A 2-million token context window — large enough to ingest eight full-length novels simultaneously — shipped as a standard feature of Google's Gemini 3.1 Ultra when the model launched in April 2026, doubling the previous production benchmark and setting a new operational standard for enterprise AI deployments. No competing model at general availability matches it.
Context windows are the working memory of a language model during a session: every additional token allows the system to hold more information active at once. Gemini 2.0 Ultra, released in late 2025, carried a 1-million token context. OpenAI's GPT-5, which launched in March 2026, offers 256,000 tokens as its standard consumer tier. The doubling to 2 million is not primarily a consumer feature — most individuals will never write a 2-million token prompt — but for enterprise use cases including legal discovery, medical record synthesis, software code audits, and long-form financial analysis, the expanded capacity is practically significant and changes what tasks can be completed in a single session without truncation.
Gemini 3.1 Ultra processes text, image, audio, and video natively across all modalities simultaneously — a design choice that differs from prior versions, which handled multimodal inputs as separate processing streams. Google cited internal benchmarks showing the model scores 89.3 on the MMLU Pro test for professional knowledge reasoning, compared to GPT-5's reported 87.1 and Anthropic's Claude 4.6 at 88.5; all three figures come from the respective companies' own evaluations released between March and April 2026 and should be interpreted accordingly.
“For enterprises that cannot send data to a third-party API for compliance or latency reasons, Gemma 4 represents the strongest self-hosted option currently available.”

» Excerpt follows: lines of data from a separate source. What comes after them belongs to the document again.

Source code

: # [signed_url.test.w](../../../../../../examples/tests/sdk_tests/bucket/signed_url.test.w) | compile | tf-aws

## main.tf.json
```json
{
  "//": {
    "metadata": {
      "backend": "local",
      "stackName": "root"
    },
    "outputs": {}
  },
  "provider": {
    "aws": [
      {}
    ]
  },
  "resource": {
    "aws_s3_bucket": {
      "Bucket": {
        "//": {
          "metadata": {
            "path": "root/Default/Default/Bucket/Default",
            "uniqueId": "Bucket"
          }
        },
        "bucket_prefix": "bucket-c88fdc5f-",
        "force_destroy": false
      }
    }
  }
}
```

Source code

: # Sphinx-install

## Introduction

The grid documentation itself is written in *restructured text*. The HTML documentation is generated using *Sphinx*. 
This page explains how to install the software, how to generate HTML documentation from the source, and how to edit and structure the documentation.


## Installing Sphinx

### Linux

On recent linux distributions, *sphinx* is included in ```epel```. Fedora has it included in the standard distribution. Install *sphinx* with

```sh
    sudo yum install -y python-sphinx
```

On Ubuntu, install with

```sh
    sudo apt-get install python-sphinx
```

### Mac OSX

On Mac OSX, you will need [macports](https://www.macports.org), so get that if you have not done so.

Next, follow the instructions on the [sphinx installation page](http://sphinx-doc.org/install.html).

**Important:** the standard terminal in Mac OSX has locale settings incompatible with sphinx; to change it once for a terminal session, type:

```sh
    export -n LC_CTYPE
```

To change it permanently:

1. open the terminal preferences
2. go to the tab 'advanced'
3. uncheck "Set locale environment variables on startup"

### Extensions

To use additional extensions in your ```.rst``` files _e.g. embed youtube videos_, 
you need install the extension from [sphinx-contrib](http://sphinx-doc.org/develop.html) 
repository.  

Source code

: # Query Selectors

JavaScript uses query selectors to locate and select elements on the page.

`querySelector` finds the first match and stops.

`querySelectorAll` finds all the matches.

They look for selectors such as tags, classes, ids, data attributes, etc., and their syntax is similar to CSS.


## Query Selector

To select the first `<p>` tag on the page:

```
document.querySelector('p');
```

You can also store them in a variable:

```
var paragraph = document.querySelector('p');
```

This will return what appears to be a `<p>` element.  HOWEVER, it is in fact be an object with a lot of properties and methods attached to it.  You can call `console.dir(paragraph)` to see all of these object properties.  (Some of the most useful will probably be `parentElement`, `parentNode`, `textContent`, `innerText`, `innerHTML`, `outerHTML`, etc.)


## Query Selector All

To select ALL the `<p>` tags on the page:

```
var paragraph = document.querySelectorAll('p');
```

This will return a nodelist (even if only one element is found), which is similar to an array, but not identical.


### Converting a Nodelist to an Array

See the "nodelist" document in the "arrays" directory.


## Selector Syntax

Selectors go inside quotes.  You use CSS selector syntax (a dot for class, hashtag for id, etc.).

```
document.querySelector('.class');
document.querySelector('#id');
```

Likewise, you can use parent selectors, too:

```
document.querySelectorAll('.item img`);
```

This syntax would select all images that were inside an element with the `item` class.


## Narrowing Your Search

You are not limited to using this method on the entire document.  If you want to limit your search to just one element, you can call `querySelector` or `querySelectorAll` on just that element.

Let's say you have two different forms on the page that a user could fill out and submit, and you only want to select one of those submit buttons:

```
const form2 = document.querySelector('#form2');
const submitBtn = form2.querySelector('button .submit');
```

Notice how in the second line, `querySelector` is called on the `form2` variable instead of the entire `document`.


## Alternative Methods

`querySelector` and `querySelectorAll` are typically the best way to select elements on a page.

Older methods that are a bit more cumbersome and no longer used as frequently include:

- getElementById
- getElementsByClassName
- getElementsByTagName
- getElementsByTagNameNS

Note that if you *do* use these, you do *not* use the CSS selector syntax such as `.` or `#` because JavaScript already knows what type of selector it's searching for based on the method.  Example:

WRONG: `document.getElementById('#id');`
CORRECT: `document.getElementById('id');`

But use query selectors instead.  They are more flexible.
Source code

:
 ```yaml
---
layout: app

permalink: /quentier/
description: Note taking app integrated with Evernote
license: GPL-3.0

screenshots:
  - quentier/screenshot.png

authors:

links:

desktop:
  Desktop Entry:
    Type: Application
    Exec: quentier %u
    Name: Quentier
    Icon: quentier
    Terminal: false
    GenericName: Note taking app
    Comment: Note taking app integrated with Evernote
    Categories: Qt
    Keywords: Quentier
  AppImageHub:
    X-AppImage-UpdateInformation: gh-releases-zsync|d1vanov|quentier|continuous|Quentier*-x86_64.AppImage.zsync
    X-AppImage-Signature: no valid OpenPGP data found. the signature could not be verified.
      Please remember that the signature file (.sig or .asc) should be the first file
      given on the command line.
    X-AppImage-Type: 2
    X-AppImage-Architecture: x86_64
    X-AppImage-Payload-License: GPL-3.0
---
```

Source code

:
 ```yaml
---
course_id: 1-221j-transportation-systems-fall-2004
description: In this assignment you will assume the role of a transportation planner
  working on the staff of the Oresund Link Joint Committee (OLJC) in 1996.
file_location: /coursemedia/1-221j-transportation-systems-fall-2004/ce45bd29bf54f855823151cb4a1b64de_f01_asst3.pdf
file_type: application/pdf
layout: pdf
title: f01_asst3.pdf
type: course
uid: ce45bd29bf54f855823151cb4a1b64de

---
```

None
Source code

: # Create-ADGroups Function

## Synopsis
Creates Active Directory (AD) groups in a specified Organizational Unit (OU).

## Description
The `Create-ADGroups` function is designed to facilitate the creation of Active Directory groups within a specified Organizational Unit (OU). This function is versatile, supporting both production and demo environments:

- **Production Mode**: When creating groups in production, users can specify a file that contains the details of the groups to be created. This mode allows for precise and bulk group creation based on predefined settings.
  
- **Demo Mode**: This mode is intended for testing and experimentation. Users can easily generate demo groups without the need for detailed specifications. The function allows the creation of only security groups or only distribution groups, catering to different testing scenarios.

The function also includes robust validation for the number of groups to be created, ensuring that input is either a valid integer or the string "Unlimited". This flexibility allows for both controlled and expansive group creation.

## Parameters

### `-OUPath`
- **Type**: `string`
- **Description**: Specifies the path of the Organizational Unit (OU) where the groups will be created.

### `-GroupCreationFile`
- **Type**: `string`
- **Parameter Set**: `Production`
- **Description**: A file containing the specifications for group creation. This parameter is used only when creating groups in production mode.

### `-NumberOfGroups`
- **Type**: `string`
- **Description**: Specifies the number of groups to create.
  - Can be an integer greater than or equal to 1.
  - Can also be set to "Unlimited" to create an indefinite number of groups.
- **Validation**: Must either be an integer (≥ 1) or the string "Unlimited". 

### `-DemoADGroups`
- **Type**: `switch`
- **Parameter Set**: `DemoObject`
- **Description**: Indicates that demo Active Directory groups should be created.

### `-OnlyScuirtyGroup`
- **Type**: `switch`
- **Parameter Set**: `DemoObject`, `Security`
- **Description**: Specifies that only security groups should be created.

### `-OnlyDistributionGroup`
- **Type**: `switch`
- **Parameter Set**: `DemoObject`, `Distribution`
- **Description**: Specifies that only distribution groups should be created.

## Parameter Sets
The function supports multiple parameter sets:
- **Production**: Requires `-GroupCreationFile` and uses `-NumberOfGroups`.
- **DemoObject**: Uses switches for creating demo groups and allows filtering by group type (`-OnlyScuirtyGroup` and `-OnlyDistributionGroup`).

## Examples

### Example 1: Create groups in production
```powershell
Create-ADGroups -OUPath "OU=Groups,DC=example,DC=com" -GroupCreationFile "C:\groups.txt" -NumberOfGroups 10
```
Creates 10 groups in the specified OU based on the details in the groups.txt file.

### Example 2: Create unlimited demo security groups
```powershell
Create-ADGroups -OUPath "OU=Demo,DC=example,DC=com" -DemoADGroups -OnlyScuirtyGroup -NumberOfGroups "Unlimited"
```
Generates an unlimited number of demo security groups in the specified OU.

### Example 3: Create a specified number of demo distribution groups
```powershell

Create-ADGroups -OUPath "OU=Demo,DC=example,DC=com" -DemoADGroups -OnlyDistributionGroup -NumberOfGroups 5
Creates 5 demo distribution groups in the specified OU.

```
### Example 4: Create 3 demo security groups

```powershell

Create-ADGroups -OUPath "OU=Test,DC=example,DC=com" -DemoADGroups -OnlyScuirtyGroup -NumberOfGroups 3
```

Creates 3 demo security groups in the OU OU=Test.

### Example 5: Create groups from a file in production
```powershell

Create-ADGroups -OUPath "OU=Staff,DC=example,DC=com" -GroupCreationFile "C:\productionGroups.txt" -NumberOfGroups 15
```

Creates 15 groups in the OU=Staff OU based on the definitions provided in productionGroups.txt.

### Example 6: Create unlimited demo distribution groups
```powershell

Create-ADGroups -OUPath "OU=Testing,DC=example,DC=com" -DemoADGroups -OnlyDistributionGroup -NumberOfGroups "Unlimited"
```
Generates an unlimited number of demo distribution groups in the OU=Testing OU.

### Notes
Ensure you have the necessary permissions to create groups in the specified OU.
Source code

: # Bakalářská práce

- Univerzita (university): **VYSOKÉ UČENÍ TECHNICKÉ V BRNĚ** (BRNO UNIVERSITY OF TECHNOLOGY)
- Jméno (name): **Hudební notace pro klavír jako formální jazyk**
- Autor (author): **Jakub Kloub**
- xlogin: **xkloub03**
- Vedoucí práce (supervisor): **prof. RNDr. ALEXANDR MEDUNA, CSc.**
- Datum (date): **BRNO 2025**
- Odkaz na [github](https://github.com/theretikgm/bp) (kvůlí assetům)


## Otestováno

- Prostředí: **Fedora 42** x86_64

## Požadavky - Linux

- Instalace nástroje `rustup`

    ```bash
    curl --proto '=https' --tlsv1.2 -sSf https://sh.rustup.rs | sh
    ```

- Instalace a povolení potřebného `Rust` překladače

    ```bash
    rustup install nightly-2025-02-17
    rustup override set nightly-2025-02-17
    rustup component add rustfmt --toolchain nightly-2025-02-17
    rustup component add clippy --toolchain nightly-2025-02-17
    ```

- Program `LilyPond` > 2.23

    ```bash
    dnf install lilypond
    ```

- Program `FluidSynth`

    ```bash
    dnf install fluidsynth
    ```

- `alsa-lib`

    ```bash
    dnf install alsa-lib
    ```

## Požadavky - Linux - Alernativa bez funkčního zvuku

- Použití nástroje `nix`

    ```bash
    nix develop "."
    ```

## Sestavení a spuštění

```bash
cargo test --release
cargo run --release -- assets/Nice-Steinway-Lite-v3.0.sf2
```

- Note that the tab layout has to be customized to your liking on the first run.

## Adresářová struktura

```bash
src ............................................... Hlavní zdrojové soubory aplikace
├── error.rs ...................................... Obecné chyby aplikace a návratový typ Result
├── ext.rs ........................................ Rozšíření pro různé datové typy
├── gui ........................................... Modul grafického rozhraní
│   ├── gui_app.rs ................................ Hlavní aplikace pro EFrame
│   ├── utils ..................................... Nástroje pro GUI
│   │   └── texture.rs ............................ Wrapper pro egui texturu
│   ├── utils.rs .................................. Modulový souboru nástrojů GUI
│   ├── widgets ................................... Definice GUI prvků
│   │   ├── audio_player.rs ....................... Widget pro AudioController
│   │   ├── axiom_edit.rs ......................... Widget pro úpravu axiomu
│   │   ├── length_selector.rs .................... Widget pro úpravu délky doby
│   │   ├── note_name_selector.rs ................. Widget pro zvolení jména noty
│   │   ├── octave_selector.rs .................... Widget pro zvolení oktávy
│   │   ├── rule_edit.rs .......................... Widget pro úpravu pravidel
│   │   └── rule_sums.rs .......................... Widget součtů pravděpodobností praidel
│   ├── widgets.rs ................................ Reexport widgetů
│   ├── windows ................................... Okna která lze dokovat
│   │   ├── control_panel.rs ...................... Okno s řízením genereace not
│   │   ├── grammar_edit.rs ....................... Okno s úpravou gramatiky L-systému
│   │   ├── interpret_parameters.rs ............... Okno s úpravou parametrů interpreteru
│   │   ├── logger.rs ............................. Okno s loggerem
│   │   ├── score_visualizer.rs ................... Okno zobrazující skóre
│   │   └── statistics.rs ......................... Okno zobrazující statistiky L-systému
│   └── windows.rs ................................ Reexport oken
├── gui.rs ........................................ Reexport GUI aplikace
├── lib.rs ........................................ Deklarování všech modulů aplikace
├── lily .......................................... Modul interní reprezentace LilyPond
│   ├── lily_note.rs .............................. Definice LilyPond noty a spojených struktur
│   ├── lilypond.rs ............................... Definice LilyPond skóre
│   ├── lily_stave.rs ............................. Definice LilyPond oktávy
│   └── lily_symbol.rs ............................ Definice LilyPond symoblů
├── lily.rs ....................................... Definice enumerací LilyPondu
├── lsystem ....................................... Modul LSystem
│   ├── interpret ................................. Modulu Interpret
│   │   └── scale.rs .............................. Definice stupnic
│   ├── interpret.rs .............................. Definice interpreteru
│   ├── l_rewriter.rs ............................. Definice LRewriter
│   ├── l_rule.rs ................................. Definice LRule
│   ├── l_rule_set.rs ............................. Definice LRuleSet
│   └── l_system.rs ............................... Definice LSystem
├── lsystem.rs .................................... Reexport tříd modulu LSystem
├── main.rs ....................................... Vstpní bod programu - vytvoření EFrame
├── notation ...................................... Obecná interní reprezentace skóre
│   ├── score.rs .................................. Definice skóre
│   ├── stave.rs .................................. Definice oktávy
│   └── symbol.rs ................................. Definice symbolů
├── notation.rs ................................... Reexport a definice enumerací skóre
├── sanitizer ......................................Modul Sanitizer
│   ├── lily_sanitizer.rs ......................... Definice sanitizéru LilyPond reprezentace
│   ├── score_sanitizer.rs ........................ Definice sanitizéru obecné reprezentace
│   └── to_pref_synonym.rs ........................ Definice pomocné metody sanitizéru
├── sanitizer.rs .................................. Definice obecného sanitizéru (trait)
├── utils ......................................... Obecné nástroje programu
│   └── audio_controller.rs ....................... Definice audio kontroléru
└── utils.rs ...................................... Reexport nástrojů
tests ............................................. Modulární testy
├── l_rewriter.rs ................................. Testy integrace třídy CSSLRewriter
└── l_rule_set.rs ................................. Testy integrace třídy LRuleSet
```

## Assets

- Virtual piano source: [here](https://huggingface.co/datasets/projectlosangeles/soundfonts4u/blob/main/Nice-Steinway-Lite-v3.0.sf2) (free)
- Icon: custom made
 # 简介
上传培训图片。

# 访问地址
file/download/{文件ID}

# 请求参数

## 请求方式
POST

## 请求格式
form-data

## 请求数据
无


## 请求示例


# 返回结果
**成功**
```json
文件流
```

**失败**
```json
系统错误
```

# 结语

Google's open-weights companion model, Gemma 4, ranked first on the LMSYS Chatbot Arena among open-source models as of April 10, 2026, with an Elo rating of 1,412 — 28 points ahead of Meta's Llama 4 Scout at 1,384, per the publicly maintained LMSYS leaderboard. For enterprises that cannot send data to a third-party API for compliance or latency reasons, Gemma 4 represents the strongest self-hosted option currently available.
Key Takeaways
- Google Gemini 3 Ultra: Gemini 3.
- Gemma 4: Gemini 3.
- agentic AI: Gemini 3.
- AI 2026: Gemini 3.
The underlying commercial driver is agentic AI — systems that don't merely answer questions but autonomously plan and execute multi-step tasks across software environments without human confirmation at each step. Bloomberg Intelligence projected in March 2026 that global enterprise AI software spending will reach $297 billion in 2026, up 41 percent from 2025. Google Cloud's AI revenue grew 52 percent year-over-year in Q4 2025, reaching $12.3 billion for the quarter, per Alphabet's February earnings — still behind Microsoft Azure's AI services division, which posted $18.7 billion for the same period. Gemini 3.1 Ultra and Gemma 4 are explicitly designed to close that gap in the agentic tier, which both Google and Microsoft have identified as the category that will define enterprise AI adoption in 2026 and 2027.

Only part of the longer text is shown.